Last week, Iranian Vice President Eshaq Jahangiri assured that even if the EU countries fail to deliver on their promises pertaining to the Iran nuclear deal, Tehran will be “seeking solutions to sell our oil and transfer its revenues.”
Saudi Arabia’s Energy Ministry adviser Ibrahim al-Muhanna has admitted that removing all Iranian oil from the market will be a formidable task.
“Current [US] sanctions are unlikely to stop Iranian oil exports completely, as almost all experts agree. I mean, they will continue to export 1 million [barrels per day] or so,” Iran’s Press TV news agency quoted al-Muhanna as saying.
The remarks came as the US oil and gas news agency Platts reported that Iran’s LPG (Liquefied Petroleum Gas) shipments in August increased by 84,000 metric tons against July to about 568,000 tons, which the news agency said is “the highest since the previous Western sanctions were lifted in January 2016.”
According to Platts, the majority of the shipments loaded or due for lifting are destined for China, which remains Iran’s top crude oil buyer, importing almost 655,000 barrels a day on average from the Islamic Republic in the first quarter of this year.
Earlier this month, China started to circumvent US sanctions by issuing Yuan-denominated oil futures, as well as ceasing trade of US oil imports. Sinope’s trading division Unipec decided not to buy or sell any shares of US crude until October.
In a separate development in August, Iran’s Vice President Eshaq Jahangiri expressed hope that “European countries can meet their commitments” under the Iran nuclear deal, also known as the Joint Comprehensive Plan of Action (JCPOA).
“But even if they cannot, we are seeking solutions to sell our oil and transfer its revenues,” Jahangiri emphasized.

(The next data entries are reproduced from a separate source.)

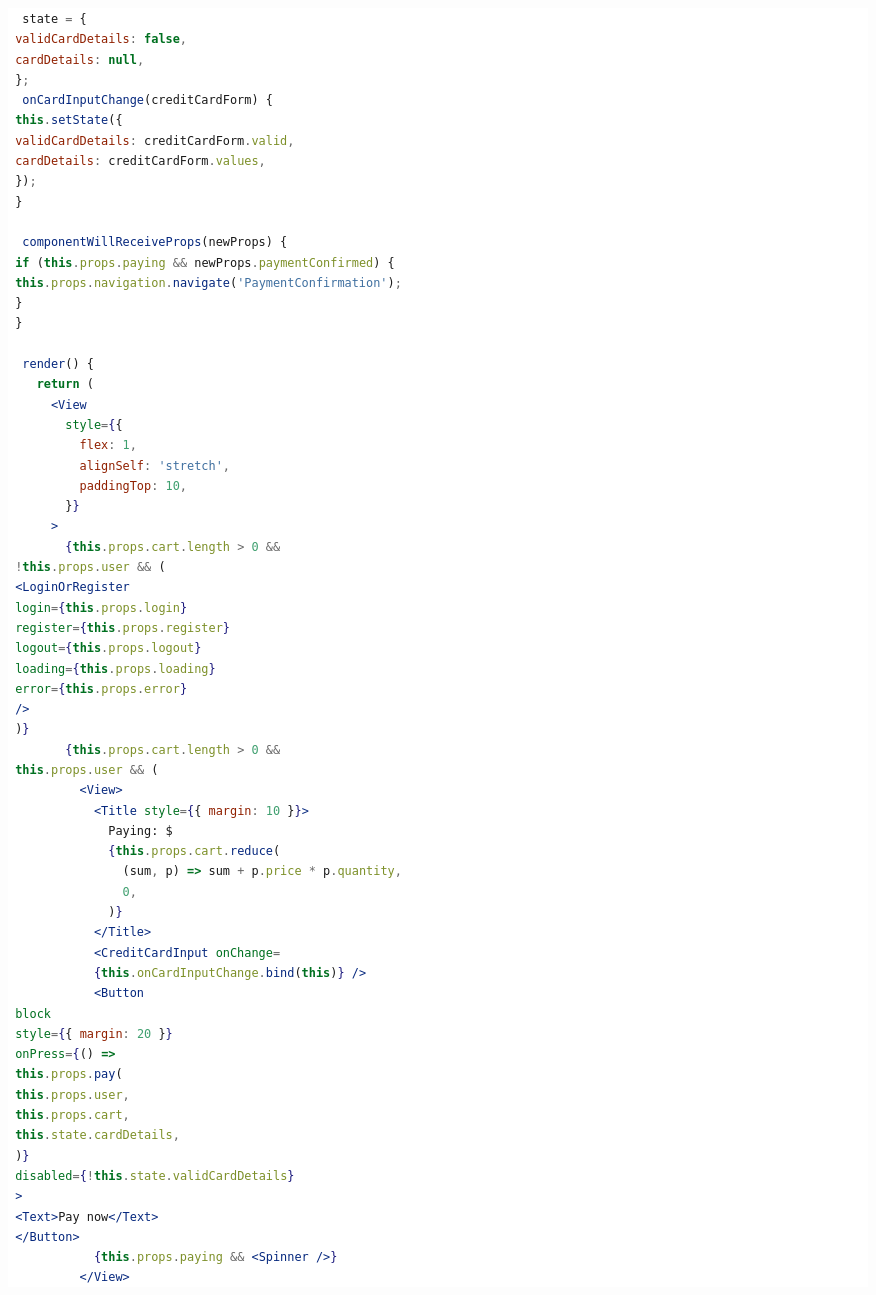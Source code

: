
 ```jsx
  state = {
 validCardDetails: false,
 cardDetails: null,
 };
  onCardInputChange(creditCardForm) {
 this.setState({
 validCardDetails: creditCardForm.valid,
 cardDetails: creditCardForm.values,
 });
 }

  componentWillReceiveProps(newProps) {
 if (this.props.paying && newProps.paymentConfirmed) {
 this.props.navigation.navigate('PaymentConfirmation');
 }
 }

  render() {
    return (
      <View
        style={{
          flex: 1,
          alignSelf: 'stretch',
          paddingTop: 10,
        }}
      >
        {this.props.cart.length > 0 &&
 !this.props.user && (
 <LoginOrRegister
 login={this.props.login}
 register={this.props.register}
 logout={this.props.logout}
 loading={this.props.loading}
 error={this.props.error}
 />
 )}
        {this.props.cart.length > 0 &&
 this.props.user && (
          <View>
            <Title style={{ margin: 10 }}>
              Paying: $
              {this.props.cart.reduce(
                (sum, p) => sum + p.price * p.quantity,
                0,
              )}
            </Title>
            <CreditCardInput onChange=
            {this.onCardInputChange.bind(this)} />
            <Button
 block
 style={{ margin: 20 }}
 onPress={() =>
 this.props.pay(
 this.props.user,
 this.props.cart,
 this.state.cardDetails,
 )}
 disabled={!this.state.validCardDetails}
 >
 <Text>Pay now</Text>
 </Button>
            {this.props.paying && <Spinner />}
          </View>
```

His statement was preceded by several EU foreign ministers along with High Representative Frederica Mogherini pledging that “the remaining parties to the JCPOA have committed to work on, inter alia, the preservation and maintenance of effective financial channels with Iran, and the continuation of Iran’s export of oil and gas.”
Although Brussels promised to grapple with Washington’s anti-Iranian sanctions, some major European companies, such as the French oil giant Total, have already suspended plans to invest in the Islamic Republic since the first phase of US sanctions came into effect on August 7.
The first phase saw the slapping of sanctions on trade with Iran involving the Iranian currency, sovereign debt, cars, aircraft, gold and other metals.
Washington plans to add Iranian oil and gas to the sanctions during the second phase, due to be reintroduced in early November as part of US President Donald Trump’s decision to withdraw from the Iran nuclear deal.
Trump announced Washington’s pullout from the JCPOA in early May, pledging to reinstate anti-Iranian sanctions, including those preventing other countries from doing business with the Islamic Republic.
Washington warned that these countries’ companies should scrap their oil imports from Iran or risk sanctions if they continue purchasing Iranian oil after November 4.